In early December 2022, China announced that it was terminating the itinerary code, which had tracked people’s movements in public spaces to determine if they had been to areas of high risk for the transmission of Covid-19.
The itinerary code worked alongside China’s health code (jiankang ma) which tracked individuals’ Covid-19 status, including vaccination status and previous diagnoses, to generate a colored (red, yellow or green) code indicating the person’s likelihood of Covid-19 infection.
While the health code was not terminated entirely, some of its services, like the colored code, have now ceased to operate. On November 9, 2022, despite these changes, China’s government announced plans to further digitize the national health system and associated services.
This policy announcement forms part of China’s 14th Five Year Plan (2021–2025). The overarching objective is to create a framework for building a nationwide platform that provides “unified” and “authentic” health information to the public.
According to the announcement, the platform will be powered by its ability to share data between health institutions and other social institutions across China by 2025.
The announcement, though, was vague and full of ideological rhetoric. But its repeated emphasis on building nationwide digital infrastructure, synthesizing health data and other social and personal information, has provided some clues about the underlying imperatives of this project.
Data synthesis is the centerpiece of the newly announced project. The announcement lays out a specific plan to link residents’ national ID (shenfen zheng) numbers and other forms of identification with their health information. This is to create what the government calls “one code for all” — for all people and for all aspects of life in China.
Linking health service platforms with their users’ personal information has already been trialed in China during the Covid-19 pandemic. The itinerary code and health code linked Chinese residents’ personal information, travel details and even biometrics in order to pre-determine their health status.
Even before the Covid-19 pandemic, data-driven technologies have long been key to the Chinese government’s regulatory regime and social governance. Expanding the technological logic of Covid-19-tracking apps into the daily lives of the Chinese population has been on agenda for the Chinese government since the early days of the pandemic.

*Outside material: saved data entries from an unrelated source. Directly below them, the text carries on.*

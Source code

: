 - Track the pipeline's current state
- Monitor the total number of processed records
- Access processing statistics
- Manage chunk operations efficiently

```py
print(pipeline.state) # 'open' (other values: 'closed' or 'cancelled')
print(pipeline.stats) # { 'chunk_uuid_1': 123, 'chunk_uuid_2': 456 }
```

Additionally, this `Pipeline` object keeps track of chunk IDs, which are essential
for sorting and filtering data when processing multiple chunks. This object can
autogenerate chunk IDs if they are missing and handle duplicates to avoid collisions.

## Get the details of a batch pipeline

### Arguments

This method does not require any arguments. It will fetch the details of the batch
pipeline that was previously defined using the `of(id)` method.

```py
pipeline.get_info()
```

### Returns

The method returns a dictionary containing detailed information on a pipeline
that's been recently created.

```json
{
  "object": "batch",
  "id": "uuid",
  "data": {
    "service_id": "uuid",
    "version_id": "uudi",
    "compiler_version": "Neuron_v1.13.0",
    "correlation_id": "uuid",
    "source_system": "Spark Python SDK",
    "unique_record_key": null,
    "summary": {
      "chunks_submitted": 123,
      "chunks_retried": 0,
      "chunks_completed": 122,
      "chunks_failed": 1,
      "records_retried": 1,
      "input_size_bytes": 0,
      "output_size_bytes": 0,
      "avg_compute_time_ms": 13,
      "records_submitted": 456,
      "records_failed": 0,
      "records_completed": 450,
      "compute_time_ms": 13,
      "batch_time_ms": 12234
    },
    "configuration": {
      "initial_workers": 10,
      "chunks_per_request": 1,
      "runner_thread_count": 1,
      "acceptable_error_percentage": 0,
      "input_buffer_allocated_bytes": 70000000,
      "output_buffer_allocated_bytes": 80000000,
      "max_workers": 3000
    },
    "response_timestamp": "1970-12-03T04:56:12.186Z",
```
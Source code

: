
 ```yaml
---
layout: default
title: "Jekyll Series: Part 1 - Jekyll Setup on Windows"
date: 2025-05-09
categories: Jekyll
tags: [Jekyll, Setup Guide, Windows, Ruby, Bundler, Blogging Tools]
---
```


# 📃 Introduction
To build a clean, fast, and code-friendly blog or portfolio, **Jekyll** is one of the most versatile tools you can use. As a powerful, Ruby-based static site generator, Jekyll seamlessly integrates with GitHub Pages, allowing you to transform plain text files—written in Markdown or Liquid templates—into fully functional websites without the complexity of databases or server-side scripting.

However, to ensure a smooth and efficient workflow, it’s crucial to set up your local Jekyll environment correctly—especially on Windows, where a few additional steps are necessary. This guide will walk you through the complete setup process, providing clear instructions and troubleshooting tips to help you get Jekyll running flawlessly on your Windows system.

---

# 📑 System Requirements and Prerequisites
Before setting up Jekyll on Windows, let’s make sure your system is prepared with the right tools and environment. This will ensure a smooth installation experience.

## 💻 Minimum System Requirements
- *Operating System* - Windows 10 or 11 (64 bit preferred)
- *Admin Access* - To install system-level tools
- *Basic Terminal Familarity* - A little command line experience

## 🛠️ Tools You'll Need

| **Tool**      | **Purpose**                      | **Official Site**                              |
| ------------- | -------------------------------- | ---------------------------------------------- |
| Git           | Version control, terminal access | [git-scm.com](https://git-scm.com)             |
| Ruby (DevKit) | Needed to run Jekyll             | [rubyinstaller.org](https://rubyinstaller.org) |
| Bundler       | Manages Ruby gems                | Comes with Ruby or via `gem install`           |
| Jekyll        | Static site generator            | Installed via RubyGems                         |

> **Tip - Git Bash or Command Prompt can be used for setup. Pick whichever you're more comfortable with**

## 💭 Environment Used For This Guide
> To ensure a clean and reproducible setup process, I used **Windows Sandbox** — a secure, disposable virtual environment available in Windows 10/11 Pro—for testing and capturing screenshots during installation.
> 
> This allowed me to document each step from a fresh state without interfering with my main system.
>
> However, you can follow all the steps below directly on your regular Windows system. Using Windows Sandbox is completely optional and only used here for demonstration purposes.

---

This plan to “data-fy” health information connects with other techno-social developments in China — including the embrace of cashless transactions, the digitization of utilities and government service provision and the increasing reliance on apps and algorithms to promote social morality and nationalism.
The proposed national health platform is one of many national infrastructure projects in China that can be considered as part of a push for political centralization. Infrastructure is built to ensure the central government’s authority is respected and reinforced.
The announcement of the new national health platform repeatedly emphasized creating “a single platform” to enable data sharing between existing e-government platforms and other databases across all administrative units in China.
The announcement’s repeated assertion of the need to centralize data is an admission of the tensions that exist between the central government and local authorities over data governance and health management, which is neither new nor exclusive to the Covid-19 pandemic.
Although China’s three major telecom companies jointly provided the itinerary code, the health code has many local versions and local authorities administer the data that is collected. Many local health codes are not compatible with each other and are not recognized outside of their local jurisdictions.
Local variations have undermined the central government’s objective of accurate pandemic prevention and control and have created confusion, chaos and led to unrest.
It could be argued that Covid-19 tracking codes achieved little in protecting China’s health system and its population during the pandemic. But these failures might have strengthened the central government’s desire to pursue administrative centralization.
The ambition to build a national health platform shows the central government has convinced itself that political centralization can only be achieved through the centralization of the flow of data.
The centralization of administrative power points to a bigger ambition of the Chinese government which is the construction of a unified imagination of Chinese culture and the Chinese state. This is a pillar of Chinese President Xi Jinping’s political ideology.
In August 2021, China’s Ministry of Commerce proposed that live streamers should use Mandarin in their shows. It has been reported that the widely used app Douyin (China’s domestic version of TikTok) has pulled the plug on live streamers streaming exclusively in Cantonese.
The central government’s crackdown on cultural pluralism serves as a broader context in which to interpret its ongoing efforts to control the flow of data. Controlling data can build technological barriers to protect the Chinese Dream (zhongguo meng).
That is the ideological framework that puts the interests of the Chinese Communist Party and Xi himself at the core of nation-building and China’s cultural imagination.
Wilfred Yang Wang is a Lecturer in Media and Communications Studies at the University of Melbourne.